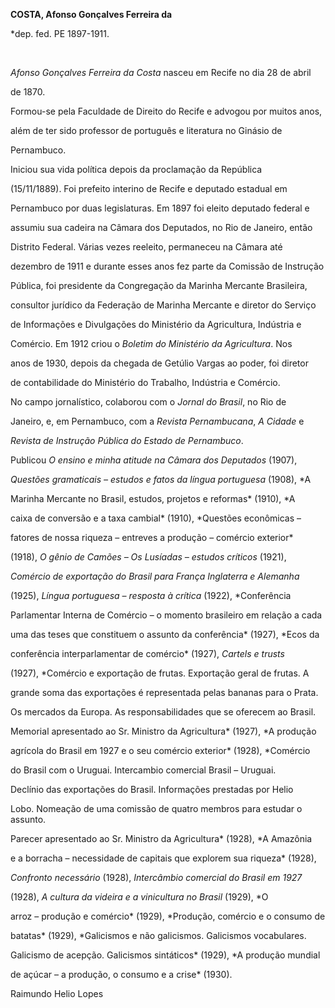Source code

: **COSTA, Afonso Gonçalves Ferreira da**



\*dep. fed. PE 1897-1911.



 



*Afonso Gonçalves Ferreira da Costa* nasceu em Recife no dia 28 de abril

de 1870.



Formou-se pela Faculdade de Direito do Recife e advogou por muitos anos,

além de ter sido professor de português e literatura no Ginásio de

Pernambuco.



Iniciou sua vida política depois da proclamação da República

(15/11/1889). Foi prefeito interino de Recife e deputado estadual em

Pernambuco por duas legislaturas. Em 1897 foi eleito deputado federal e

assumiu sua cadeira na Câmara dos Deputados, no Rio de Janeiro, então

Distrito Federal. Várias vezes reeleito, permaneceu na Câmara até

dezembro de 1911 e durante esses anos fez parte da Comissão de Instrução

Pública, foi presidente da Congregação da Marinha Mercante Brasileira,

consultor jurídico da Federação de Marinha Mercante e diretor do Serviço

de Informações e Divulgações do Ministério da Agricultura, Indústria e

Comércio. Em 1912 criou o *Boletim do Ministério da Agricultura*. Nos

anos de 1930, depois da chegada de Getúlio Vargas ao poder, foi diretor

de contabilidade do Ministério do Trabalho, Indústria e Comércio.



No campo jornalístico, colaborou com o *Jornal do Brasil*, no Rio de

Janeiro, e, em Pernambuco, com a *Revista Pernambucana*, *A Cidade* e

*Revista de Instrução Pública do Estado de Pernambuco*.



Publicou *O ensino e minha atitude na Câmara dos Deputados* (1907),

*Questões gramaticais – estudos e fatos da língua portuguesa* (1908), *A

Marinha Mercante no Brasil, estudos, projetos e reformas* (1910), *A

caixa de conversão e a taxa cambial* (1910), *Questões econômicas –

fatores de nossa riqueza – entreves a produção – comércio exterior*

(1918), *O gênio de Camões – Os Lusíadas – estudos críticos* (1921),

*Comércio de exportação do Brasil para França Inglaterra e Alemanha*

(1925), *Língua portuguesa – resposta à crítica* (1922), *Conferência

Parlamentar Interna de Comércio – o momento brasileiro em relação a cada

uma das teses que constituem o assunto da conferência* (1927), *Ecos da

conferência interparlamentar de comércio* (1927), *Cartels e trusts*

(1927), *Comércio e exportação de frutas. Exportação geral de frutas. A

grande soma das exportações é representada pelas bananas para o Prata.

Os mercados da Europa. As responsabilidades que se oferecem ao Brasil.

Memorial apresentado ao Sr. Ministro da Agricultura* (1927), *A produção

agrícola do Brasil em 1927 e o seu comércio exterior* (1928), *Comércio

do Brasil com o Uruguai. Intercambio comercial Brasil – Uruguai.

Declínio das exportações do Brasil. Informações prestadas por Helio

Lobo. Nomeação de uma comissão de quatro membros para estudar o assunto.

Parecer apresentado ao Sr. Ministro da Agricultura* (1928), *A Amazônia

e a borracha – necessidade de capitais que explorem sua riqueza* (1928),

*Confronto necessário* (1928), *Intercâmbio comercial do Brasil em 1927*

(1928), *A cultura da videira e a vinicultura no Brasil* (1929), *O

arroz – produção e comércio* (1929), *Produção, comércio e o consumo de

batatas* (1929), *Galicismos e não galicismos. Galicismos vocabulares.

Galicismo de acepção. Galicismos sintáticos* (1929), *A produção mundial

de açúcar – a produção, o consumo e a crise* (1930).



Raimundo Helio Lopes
_ _ _ _ _ _ _
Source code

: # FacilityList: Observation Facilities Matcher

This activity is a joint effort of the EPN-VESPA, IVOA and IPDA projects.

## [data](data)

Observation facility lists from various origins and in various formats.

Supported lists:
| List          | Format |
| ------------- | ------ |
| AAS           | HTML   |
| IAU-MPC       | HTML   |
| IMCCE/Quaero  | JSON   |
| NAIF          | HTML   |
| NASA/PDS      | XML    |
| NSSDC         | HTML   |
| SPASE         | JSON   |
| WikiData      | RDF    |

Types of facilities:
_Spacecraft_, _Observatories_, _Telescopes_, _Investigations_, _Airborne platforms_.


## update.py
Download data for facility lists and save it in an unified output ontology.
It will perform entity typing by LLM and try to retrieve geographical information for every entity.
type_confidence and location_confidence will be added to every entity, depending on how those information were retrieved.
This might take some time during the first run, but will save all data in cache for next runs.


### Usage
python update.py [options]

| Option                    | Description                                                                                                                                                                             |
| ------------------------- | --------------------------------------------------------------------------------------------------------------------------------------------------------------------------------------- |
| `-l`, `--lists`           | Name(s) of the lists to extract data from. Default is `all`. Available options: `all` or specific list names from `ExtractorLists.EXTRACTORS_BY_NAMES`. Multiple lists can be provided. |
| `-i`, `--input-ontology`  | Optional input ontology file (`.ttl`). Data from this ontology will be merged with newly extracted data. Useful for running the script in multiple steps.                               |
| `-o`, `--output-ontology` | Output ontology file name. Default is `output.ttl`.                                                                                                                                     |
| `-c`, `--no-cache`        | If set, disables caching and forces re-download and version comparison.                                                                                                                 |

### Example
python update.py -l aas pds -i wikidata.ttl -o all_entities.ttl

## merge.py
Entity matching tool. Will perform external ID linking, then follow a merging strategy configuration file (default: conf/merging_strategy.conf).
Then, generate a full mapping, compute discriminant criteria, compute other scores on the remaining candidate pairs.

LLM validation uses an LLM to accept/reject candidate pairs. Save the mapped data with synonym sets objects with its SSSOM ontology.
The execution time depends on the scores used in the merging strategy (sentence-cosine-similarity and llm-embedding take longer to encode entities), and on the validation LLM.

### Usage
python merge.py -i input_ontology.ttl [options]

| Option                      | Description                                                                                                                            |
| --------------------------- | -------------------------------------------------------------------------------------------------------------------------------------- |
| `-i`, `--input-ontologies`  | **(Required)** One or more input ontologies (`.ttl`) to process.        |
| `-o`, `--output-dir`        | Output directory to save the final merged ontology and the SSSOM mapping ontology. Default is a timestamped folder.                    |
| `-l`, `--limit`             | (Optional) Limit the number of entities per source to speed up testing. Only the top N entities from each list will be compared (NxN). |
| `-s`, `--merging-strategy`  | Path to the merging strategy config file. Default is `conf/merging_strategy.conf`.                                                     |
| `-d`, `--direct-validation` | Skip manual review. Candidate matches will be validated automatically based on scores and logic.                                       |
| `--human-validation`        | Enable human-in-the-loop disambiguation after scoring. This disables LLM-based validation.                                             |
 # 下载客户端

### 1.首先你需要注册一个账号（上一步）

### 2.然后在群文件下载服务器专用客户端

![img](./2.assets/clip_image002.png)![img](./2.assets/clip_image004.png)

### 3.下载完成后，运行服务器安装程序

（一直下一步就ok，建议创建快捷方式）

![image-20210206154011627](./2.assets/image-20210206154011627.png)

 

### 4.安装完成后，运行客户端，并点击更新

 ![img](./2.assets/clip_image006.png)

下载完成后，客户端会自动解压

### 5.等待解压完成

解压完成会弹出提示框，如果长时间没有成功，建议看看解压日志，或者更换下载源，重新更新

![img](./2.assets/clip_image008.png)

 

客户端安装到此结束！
_ _ _ _ _ _ _
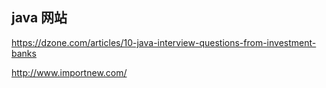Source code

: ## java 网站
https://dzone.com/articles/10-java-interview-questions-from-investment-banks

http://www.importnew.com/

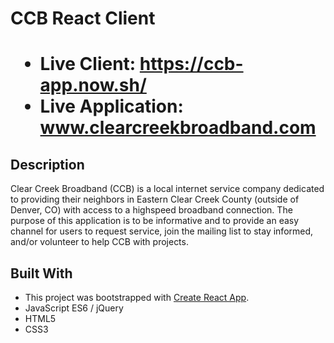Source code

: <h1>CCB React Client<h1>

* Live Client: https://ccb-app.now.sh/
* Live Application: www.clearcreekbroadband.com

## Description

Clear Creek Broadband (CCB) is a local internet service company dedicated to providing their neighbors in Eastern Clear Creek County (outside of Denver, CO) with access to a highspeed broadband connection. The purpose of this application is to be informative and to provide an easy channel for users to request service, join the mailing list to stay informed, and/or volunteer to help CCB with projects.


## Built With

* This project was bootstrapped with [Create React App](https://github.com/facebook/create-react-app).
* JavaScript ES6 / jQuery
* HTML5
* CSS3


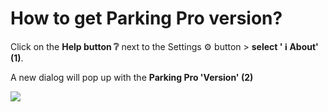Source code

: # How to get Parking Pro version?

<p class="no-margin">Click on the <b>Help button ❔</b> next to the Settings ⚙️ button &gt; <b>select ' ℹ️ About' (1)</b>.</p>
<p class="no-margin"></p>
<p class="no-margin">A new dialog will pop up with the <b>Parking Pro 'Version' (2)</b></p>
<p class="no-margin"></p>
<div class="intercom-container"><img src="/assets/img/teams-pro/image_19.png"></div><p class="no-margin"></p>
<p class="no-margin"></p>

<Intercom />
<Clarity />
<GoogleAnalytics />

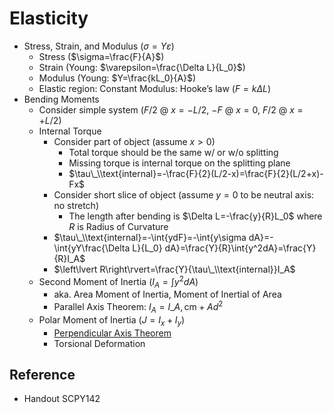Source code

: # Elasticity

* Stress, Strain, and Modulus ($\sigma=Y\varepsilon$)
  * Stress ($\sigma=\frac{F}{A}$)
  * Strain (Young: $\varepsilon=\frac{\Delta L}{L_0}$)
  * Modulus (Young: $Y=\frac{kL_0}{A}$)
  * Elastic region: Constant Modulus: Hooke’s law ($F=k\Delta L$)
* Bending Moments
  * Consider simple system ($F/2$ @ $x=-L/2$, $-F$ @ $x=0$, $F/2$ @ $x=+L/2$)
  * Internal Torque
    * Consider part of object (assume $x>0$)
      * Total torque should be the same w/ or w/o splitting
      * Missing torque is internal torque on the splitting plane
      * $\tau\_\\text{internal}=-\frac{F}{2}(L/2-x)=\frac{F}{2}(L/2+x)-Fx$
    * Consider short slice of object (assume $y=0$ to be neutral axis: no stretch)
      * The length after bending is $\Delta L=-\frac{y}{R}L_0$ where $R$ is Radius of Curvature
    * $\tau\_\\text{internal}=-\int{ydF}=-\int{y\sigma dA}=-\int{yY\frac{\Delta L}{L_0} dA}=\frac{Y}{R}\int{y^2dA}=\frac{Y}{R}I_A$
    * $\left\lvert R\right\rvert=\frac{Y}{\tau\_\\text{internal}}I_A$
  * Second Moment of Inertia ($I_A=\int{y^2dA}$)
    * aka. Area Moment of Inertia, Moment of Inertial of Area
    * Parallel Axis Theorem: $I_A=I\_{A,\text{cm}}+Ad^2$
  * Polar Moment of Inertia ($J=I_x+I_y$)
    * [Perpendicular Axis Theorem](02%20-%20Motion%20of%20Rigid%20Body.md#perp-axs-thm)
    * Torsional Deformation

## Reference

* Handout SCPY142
_ _ _ _ _ _ _
Go through the material and report each line that holds the string "scores".

Then, generate a full mapping, compute discriminant criteria, compute other scores on the remaining candidate pairs.
The execution time depends on the scores used in the merging strategy (sentence-cosine-similarity and llm-embedding take longer to encode entities), and on the validation LLM.
| `-d`, `--direct-validation` | Skip manual review. Candidate matches will be validated automatically based on scores and logic.                                       |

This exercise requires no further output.